Advertisement
YOU ARE HERE: LAT HomeCollections

'Look at the Birdie'

October 18, 2009|Kurt Vonnegut

I was sitting in a bar one night, talking rather loudly about a person I hated -- and a man with a beard sat down beside me, and he said amiably, "Why don't you have him killed?"

"I've thought of it," I said. "Don't think I haven't."

"Let me help you to think about it clearly," he said. His voice was deep. His beak was large. He wore a black mohair suit and a black string tie. His little red mouth was obscene. "You're looking at the situation through a red haze of hate," he said. "What you need are the calm, wise services of a murder counselor, who can plan the job for you, and save you an unnecessary trip to the hot squat."

"Where do I find one?" I said.

"You've found one," he said.

"You're crazy," I said.

"That's right," he said. "I've been in and out of mental institutions all my life. That makes my services all the more appealing. If I were ever to testify against you, your lawyer would have no trouble establishing that I was a well-known nut, and a convicted felon besides."

"What was the felony?" I said.

"A little thing -- practicing medicine without a license," he said.

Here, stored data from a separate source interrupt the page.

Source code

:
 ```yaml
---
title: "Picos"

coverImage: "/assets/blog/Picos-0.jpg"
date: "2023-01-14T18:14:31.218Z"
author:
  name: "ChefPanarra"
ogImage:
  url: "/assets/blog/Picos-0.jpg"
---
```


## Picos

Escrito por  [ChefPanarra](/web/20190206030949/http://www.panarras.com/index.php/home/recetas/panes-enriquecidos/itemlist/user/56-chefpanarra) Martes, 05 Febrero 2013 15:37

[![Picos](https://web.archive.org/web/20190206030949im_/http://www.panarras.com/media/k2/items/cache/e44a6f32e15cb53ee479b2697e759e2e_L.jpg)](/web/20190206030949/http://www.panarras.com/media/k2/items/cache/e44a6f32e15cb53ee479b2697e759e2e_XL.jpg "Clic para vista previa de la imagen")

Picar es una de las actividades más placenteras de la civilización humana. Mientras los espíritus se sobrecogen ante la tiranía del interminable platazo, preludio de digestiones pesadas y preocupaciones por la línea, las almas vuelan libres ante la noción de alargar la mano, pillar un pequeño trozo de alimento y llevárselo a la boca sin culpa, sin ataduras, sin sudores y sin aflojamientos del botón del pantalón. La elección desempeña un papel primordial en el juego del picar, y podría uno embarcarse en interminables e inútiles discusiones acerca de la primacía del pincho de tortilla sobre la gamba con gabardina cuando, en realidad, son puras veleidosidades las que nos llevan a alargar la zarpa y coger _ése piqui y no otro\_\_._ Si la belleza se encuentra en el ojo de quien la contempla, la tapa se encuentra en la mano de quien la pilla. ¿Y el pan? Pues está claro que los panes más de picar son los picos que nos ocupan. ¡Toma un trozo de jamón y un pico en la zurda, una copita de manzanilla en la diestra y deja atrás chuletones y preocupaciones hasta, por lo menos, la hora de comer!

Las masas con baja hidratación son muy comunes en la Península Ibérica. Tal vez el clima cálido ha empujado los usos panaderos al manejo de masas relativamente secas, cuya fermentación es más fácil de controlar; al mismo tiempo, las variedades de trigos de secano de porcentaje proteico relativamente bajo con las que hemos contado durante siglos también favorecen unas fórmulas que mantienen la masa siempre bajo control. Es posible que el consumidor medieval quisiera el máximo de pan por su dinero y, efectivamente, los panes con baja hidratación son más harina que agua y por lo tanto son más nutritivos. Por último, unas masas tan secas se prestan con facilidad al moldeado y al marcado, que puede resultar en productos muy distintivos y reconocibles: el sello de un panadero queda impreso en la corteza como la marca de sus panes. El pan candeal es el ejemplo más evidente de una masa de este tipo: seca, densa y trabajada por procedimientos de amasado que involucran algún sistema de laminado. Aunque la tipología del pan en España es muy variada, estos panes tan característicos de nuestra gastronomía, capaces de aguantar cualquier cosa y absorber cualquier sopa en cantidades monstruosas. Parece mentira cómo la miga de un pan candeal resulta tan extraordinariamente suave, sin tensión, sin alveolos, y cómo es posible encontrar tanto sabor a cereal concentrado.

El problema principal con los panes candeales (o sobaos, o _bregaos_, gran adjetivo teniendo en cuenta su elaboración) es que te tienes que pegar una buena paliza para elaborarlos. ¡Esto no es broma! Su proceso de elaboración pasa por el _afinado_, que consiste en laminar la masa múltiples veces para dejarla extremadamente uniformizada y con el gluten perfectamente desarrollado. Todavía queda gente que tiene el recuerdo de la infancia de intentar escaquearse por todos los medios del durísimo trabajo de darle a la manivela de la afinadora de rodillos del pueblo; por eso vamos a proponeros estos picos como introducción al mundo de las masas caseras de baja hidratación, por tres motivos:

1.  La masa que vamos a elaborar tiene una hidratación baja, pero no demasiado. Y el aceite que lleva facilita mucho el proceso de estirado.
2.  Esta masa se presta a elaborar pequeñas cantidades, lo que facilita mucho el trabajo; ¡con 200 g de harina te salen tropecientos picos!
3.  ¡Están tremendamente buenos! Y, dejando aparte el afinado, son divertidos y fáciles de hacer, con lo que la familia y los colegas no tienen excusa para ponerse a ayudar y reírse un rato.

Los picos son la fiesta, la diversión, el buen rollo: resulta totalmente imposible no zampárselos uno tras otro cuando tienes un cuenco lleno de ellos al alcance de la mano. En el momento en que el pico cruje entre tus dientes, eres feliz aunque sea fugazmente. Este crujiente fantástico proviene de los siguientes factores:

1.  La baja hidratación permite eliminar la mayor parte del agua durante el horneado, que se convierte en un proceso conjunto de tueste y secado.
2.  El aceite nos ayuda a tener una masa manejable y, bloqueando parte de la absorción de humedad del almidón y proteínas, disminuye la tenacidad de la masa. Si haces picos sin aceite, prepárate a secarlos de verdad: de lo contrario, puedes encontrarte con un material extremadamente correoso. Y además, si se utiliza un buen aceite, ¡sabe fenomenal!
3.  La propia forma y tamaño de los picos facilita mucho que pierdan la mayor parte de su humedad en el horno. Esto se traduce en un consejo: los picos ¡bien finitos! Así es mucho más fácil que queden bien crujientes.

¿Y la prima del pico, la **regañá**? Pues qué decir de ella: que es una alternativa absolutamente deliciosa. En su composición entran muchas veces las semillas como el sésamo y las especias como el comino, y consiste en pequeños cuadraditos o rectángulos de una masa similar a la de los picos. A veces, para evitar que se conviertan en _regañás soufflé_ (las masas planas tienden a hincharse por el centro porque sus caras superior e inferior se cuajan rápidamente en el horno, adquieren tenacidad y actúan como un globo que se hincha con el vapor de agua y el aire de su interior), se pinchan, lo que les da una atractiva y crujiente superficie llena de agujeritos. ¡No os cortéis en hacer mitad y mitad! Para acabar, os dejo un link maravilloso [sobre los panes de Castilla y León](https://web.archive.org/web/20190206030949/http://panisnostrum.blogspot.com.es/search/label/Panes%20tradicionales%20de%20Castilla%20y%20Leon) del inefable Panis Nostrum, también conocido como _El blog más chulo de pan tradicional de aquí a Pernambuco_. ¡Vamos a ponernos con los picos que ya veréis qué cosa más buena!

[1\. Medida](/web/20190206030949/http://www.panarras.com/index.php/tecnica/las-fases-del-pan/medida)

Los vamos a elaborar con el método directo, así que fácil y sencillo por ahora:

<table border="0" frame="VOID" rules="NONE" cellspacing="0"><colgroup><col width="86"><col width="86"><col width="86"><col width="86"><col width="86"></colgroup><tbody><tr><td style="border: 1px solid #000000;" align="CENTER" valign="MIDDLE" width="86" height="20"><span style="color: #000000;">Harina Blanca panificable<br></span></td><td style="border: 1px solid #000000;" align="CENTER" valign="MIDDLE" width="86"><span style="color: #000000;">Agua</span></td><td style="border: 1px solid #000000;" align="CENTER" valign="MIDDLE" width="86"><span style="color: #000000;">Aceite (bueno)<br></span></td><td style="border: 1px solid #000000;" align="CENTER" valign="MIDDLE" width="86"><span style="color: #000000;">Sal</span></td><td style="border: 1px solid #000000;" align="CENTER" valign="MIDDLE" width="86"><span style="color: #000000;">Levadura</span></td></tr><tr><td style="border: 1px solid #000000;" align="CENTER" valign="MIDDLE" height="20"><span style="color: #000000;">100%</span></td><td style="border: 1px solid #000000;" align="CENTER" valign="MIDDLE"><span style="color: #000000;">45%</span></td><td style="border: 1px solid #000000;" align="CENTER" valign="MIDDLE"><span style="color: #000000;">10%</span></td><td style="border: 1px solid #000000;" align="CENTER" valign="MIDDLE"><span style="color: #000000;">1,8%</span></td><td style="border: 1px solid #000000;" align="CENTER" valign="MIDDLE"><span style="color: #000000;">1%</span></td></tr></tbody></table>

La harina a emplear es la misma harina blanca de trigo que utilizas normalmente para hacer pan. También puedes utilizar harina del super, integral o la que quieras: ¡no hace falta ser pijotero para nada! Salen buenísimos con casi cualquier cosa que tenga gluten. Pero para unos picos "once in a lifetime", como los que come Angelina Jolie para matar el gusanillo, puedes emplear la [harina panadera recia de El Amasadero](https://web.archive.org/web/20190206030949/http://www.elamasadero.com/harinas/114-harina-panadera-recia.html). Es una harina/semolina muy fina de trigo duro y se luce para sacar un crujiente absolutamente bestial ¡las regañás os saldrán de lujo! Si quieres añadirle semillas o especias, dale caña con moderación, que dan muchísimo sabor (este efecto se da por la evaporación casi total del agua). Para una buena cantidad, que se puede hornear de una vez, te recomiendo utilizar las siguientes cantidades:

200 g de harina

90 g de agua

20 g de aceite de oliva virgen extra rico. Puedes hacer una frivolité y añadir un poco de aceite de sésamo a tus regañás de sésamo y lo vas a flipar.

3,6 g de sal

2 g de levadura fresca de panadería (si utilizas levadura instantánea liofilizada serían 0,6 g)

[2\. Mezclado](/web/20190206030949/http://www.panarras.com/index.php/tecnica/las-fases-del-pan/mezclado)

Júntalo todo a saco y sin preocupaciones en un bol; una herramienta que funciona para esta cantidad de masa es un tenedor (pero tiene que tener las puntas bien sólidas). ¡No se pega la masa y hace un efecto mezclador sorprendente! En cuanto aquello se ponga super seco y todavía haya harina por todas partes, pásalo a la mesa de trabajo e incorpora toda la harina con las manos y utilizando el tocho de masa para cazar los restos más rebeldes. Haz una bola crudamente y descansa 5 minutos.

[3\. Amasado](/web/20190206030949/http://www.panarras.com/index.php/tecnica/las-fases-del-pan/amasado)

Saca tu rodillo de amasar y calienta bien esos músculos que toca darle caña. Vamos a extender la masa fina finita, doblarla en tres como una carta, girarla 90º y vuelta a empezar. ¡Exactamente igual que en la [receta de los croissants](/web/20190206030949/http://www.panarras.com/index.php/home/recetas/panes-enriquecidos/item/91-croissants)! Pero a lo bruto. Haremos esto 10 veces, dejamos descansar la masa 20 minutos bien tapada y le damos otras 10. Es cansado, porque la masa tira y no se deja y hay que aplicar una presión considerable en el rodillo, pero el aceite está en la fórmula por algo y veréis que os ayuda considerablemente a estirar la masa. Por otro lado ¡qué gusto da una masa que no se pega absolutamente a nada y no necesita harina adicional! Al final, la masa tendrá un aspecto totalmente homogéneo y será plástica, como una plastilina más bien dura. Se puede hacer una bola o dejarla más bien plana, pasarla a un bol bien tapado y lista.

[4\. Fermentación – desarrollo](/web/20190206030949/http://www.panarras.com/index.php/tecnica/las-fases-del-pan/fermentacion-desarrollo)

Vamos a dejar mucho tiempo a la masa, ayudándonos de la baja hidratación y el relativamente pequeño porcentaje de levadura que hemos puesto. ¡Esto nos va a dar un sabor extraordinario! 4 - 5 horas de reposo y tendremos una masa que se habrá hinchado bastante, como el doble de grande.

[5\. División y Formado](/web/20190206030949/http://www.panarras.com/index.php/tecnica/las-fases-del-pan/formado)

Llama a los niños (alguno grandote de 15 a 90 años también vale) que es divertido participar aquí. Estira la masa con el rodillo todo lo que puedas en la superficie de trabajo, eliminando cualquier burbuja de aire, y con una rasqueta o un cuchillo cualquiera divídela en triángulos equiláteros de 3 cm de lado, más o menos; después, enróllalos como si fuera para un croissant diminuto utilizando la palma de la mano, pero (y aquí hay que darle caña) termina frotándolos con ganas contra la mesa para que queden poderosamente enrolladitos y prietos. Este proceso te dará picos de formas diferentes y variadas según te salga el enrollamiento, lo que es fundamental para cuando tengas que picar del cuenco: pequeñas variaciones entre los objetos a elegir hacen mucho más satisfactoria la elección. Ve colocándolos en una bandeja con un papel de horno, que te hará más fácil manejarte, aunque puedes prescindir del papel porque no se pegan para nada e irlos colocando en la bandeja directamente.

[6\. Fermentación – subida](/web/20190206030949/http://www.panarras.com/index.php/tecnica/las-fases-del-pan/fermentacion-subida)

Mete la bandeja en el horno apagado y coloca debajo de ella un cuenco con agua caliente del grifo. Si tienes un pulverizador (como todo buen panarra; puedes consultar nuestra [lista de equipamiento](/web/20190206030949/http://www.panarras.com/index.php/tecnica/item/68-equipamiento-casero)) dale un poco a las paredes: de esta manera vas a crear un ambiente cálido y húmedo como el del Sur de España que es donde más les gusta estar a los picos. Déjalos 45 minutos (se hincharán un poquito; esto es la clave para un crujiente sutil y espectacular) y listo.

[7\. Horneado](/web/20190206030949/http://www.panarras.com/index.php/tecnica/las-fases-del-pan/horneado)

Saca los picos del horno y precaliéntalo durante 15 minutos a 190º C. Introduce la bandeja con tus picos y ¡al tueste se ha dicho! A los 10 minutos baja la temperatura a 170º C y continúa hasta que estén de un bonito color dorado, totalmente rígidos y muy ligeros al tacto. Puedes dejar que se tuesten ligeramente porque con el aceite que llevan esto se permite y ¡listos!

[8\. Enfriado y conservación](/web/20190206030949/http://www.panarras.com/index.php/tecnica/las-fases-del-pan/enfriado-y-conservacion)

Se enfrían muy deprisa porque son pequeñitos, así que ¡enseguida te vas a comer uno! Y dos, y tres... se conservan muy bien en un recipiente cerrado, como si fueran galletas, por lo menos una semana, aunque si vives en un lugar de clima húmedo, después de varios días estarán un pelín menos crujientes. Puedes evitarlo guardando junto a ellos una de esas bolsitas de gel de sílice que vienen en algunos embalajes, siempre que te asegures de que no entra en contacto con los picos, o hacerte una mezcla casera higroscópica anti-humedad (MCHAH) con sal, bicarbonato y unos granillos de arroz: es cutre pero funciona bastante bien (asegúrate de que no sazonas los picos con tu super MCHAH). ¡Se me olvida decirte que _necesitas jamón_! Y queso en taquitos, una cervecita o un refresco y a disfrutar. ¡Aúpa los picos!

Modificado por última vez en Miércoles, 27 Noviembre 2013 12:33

"Not murder then?" I said.

"No," he said, "but that doesn't mean I haven't murdered. As a matter of fact, I murdered almost everyone who had anything to do with convicting me of practicing medicine without a license." He looked at the ceiling, did some mental arithmetic. "Twenty-two, twenty-three people -- maybe more," he said. "Maybe more. I've killed them over a period of years, and I haven't read the papers every single day."

"You black out when you kill, do you," I said, "and wake up the next morning, and read that you've struck again?"

"No, no, no, no, no," he said. "No, no, no, no, no. I killed many of those people while I was cozily tucked away in prison. You see," he said, "I use the cat-over-the-wall technique, a technique I recommend to you."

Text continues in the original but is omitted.